**Task instructions:**
Repeat the records below word for word.

**Task material:**
────

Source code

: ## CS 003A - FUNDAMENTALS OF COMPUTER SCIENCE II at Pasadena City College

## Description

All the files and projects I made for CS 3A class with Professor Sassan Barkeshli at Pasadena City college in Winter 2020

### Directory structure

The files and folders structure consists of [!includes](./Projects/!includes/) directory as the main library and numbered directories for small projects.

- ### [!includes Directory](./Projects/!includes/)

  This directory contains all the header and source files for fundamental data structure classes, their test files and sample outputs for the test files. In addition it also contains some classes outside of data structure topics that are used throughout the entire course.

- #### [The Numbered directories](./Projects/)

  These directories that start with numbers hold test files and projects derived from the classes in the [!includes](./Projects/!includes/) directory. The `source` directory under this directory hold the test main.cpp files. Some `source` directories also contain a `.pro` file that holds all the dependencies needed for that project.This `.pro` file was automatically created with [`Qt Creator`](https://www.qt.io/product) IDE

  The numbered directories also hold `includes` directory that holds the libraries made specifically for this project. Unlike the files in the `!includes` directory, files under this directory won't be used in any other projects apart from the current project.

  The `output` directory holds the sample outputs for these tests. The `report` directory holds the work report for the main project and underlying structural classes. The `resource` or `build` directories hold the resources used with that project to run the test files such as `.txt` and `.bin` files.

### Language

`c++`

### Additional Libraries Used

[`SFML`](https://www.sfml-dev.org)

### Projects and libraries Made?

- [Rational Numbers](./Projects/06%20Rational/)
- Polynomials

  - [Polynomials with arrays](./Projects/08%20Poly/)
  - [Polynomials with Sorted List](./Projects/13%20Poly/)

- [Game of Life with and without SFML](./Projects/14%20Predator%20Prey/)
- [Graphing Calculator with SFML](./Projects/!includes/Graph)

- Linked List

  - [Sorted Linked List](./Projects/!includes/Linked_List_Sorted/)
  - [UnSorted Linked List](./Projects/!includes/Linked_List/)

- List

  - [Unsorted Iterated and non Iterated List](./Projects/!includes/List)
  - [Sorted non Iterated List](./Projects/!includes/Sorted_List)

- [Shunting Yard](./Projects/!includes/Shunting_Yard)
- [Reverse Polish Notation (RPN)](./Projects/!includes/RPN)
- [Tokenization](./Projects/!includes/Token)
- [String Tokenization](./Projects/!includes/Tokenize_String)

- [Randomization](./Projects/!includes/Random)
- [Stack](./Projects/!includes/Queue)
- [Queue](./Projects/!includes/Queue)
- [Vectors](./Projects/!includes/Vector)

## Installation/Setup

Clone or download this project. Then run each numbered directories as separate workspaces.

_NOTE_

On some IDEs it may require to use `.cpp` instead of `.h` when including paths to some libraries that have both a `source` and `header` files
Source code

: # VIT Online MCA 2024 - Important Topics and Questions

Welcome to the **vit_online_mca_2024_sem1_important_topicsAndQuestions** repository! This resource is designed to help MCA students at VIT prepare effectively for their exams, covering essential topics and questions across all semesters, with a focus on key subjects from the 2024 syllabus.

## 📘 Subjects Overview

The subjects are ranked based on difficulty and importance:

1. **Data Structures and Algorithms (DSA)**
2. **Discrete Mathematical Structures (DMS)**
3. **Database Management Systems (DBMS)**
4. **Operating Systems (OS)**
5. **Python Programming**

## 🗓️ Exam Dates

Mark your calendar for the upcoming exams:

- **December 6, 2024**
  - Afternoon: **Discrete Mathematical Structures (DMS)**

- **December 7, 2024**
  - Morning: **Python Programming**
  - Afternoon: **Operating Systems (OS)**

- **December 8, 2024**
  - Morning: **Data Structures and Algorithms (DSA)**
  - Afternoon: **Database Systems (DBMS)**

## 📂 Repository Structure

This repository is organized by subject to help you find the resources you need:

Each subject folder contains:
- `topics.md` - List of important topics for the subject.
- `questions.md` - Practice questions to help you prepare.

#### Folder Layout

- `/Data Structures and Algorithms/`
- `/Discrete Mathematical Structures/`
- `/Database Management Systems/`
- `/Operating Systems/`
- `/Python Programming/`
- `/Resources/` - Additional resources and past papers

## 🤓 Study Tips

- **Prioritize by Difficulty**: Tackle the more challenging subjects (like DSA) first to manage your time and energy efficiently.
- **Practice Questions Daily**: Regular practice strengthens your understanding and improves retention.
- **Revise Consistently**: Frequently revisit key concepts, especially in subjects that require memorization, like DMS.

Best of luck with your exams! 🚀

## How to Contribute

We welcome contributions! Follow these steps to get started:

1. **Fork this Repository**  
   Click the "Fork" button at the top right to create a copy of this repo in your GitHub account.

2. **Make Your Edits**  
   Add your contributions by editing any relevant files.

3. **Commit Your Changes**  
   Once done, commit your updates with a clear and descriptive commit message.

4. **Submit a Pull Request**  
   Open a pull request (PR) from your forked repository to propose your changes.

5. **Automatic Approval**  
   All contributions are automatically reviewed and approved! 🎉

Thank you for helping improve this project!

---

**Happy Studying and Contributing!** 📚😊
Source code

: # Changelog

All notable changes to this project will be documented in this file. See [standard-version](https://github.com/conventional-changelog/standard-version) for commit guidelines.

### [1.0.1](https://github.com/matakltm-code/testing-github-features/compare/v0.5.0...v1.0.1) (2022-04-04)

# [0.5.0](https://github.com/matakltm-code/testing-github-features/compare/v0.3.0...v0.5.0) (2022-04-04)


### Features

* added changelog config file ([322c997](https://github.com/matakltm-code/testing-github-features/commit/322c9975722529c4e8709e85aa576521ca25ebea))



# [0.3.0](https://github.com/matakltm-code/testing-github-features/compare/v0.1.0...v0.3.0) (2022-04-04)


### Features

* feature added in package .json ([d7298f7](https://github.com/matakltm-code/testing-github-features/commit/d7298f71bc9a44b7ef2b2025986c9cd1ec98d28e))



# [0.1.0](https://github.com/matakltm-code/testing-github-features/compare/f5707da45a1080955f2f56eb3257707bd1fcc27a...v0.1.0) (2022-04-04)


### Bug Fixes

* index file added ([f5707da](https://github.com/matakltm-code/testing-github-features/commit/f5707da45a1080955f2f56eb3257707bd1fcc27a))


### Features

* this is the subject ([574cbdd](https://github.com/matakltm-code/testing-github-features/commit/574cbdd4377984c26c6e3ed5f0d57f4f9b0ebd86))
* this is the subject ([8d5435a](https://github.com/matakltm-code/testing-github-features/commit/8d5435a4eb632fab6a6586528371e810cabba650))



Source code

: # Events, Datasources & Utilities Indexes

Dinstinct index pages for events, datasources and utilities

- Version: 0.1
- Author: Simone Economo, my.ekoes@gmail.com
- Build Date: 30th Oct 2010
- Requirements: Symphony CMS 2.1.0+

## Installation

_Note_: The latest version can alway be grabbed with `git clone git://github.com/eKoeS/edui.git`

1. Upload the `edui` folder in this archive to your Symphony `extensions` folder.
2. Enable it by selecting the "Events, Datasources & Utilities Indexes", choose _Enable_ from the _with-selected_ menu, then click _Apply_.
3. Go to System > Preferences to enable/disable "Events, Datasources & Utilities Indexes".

────

**Final answer:**
Source code

: ## CS 003A - FUNDAMENTALS OF COMPUTER SCIENCE II at Pasadena City College

## Description

All the files and projects I made for CS 3A class with Professor Sassan Barkeshli at Pasadena City college in Winter 2020

### Directory structure

The files and folders structure consists of [!includes](./Projects/!includes/) directory as the main library and numbered directories for small projects.

- ### [!includes Directory](./Projects/!includes/)

  This directory contains all the header and source files for fundamental data structure classes, their test files and sample outputs for the test files. In addition it also contains some classes outside of data structure topics that are used throughout the entire course.

- #### [The Numbered directories](./Projects/)

  These directories that start with numbers hold test files and projects derived from the classes in the [!includes](./Projects/!includes/) directory. The `source` directory under this directory hold the test main.cpp files. Some `source` directories also contain a `.pro` file that holds all the dependencies needed for that project.This `.pro` file was automatically created with [`Qt Creator`](https://www.qt.io/product) IDE

  The numbered directories also hold `includes` directory that holds the libraries made specifically for this project. Unlike the files in the `!includes` directory, files under this directory won't be used in any other projects apart from the current project.

  The `output` directory holds the sample outputs for these tests. The `report` directory holds the work report for the main project and underlying structural classes. The `resource` or `build` directories hold the resources used with that project to run the test files such as `.txt` and `.bin` files.

### Language

`c++`

### Additional Libraries Used

[`SFML`](https://www.sfml-dev.org)

### Projects and libraries Made?

- [Rational Numbers](./Projects/06%20Rational/)
- Polynomials

  - [Polynomials with arrays](./Projects/08%20Poly/)
  - [Polynomials with Sorted List](./Projects/13%20Poly/)

- [Game of Life with and without SFML](./Projects/14%20Predator%20Prey/)
- [Graphing Calculator with SFML](./Projects/!includes/Graph)

- Linked List

  - [Sorted Linked List](./Projects/!includes/Linked_List_Sorted/)
  - [UnSorted Linked List](./Projects/!includes/Linked_List/)

- List

  - [Unsorted Iterated and non Iterated List](./Projects/!includes/List)
  - [Sorted non Iterated List](./Projects/!includes/Sorted_List)

- [Shunting Yard](./Projects/!includes/Shunting_Yard)
- [Reverse Polish Notation (RPN)](./Projects/!includes/RPN)
- [Tokenization](./Projects/!includes/Token)
- [String Tokenization](./Projects/!includes/Tokenize_String)

- [Randomization](./Projects/!includes/Random)
- [Stack](./Projects/!includes/Queue)
- [Queue](./Projects/!includes/Queue)
- [Vectors](./Projects/!includes/Vector)

## Installation/Setup

Clone or download this project. Then run each numbered directories as separate workspaces.

_NOTE_

On some IDEs it may require to use `.cpp` instead of `.h` when including paths to some libraries that have both a `source` and `header` files
Source code

: # VIT Online MCA 2024 - Important Topics and Questions

Welcome to the **vit_online_mca_2024_sem1_important_topicsAndQuestions** repository! This resource is designed to help MCA students at VIT prepare effectively for their exams, covering essential topics and questions across all semesters, with a focus on key subjects from the 2024 syllabus.

## 📘 Subjects Overview

The subjects are ranked based on difficulty and importance:

1. **Data Structures and Algorithms (DSA)**
2. **Discrete Mathematical Structures (DMS)**
3. **Database Management Systems (DBMS)**
4. **Operating Systems (OS)**
5. **Python Programming**

## 🗓️ Exam Dates

Mark your calendar for the upcoming exams:

- **December 6, 2024**
  - Afternoon: **Discrete Mathematical Structures (DMS)**

- **December 7, 2024**
  - Morning: **Python Programming**
  - Afternoon: **Operating Systems (OS)**

- **December 8, 2024**
  - Morning: **Data Structures and Algorithms (DSA)**
  - Afternoon: **Database Systems (DBMS)**

## 📂 Repository Structure

This repository is organized by subject to help you find the resources you need:

Each subject folder contains:
- `topics.md` - List of important topics for the subject.
- `questions.md` - Practice questions to help you prepare.

#### Folder Layout

- `/Data Structures and Algorithms/`
- `/Discrete Mathematical Structures/`
- `/Database Management Systems/`
- `/Operating Systems/`
- `/Python Programming/`
- `/Resources/` - Additional resources and past papers

## 🤓 Study Tips

- **Prioritize by Difficulty**: Tackle the more challenging subjects (like DSA) first to manage your time and energy efficiently.
- **Practice Questions Daily**: Regular practice strengthens your understanding and improves retention.
- **Revise Consistently**: Frequently revisit key concepts, especially in subjects that require memorization, like DMS.

Best of luck with your exams! 🚀

## How to Contribute

We welcome contributions! Follow these steps to get started:

1. **Fork this Repository**  
   Click the "Fork" button at the top right to create a copy of this repo in your GitHub account.

2. **Make Your Edits**  
   Add your contributions by editing any relevant files.

3. **Commit Your Changes**  
   Once done, commit your updates with a clear and descriptive commit message.

4. **Submit a Pull Request**  
   Open a pull request (PR) from your forked repository to propose your changes.

5. **Automatic Approval**  
   All contributions are automatically reviewed and approved! 🎉

Thank you for helping improve this project!

---

**Happy Studying and Contributing!** 📚😊
Source code

: # Changelog

All notable changes to this project will be documented in this file. See [standard-version](https://github.com/conventional-changelog/standard-version) for commit guidelines.

### [1.0.1](https://github.com/matakltm-code/testing-github-features/compare/v0.5.0...v1.0.1) (2022-04-04)

# [0.5.0](https://github.com/matakltm-code/testing-github-features/compare/v0.3.0...v0.5.0) (2022-04-04)


### Features

* added changelog config file ([322c997](https://github.com/matakltm-code/testing-github-features/commit/322c9975722529c4e8709e85aa576521ca25ebea))



# [0.3.0](https://github.com/matakltm-code/testing-github-features/compare/v0.1.0...v0.3.0) (2022-04-04)


### Features

* feature added in package .json ([d7298f7](https://github.com/matakltm-code/testing-github-features/commit/d7298f71bc9a44b7ef2b2025986c9cd1ec98d28e))



# [0.1.0](https://github.com/matakltm-code/testing-github-features/compare/f5707da45a1080955f2f56eb3257707bd1fcc27a...v0.1.0) (2022-04-04)


### Bug Fixes

* index file added ([f5707da](https://github.com/matakltm-code/testing-github-features/commit/f5707da45a1080955f2f56eb3257707bd1fcc27a))


### Features

* this is the subject ([574cbdd](https://github.com/matakltm-code/testing-github-features/commit/574cbdd4377984c26c6e3ed5f0d57f4f9b0ebd86))
* this is the subject ([8d5435a](https://github.com/matakltm-code/testing-github-features/commit/8d5435a4eb632fab6a6586528371e810cabba650))



Source code

: # Events, Datasources & Utilities Indexes

Dinstinct index pages for events, datasources and utilities

- Version: 0.1
- Author: Simone Economo, my.ekoes@gmail.com
- Build Date: 30th Oct 2010
- Requirements: Symphony CMS 2.1.0+

## Installation

_Note_: The latest version can alway be grabbed with `git clone git://github.com/eKoeS/edui.git`

1. Upload the `edui` folder in this archive to your Symphony `extensions` folder.
2. Enable it by selecting the "Events, Datasources & Utilities Indexes", choose _Enable_ from the _with-selected_ menu, then click _Apply_.
3. Go to System > Preferences to enable/disable "Events, Datasources & Utilities Indexes".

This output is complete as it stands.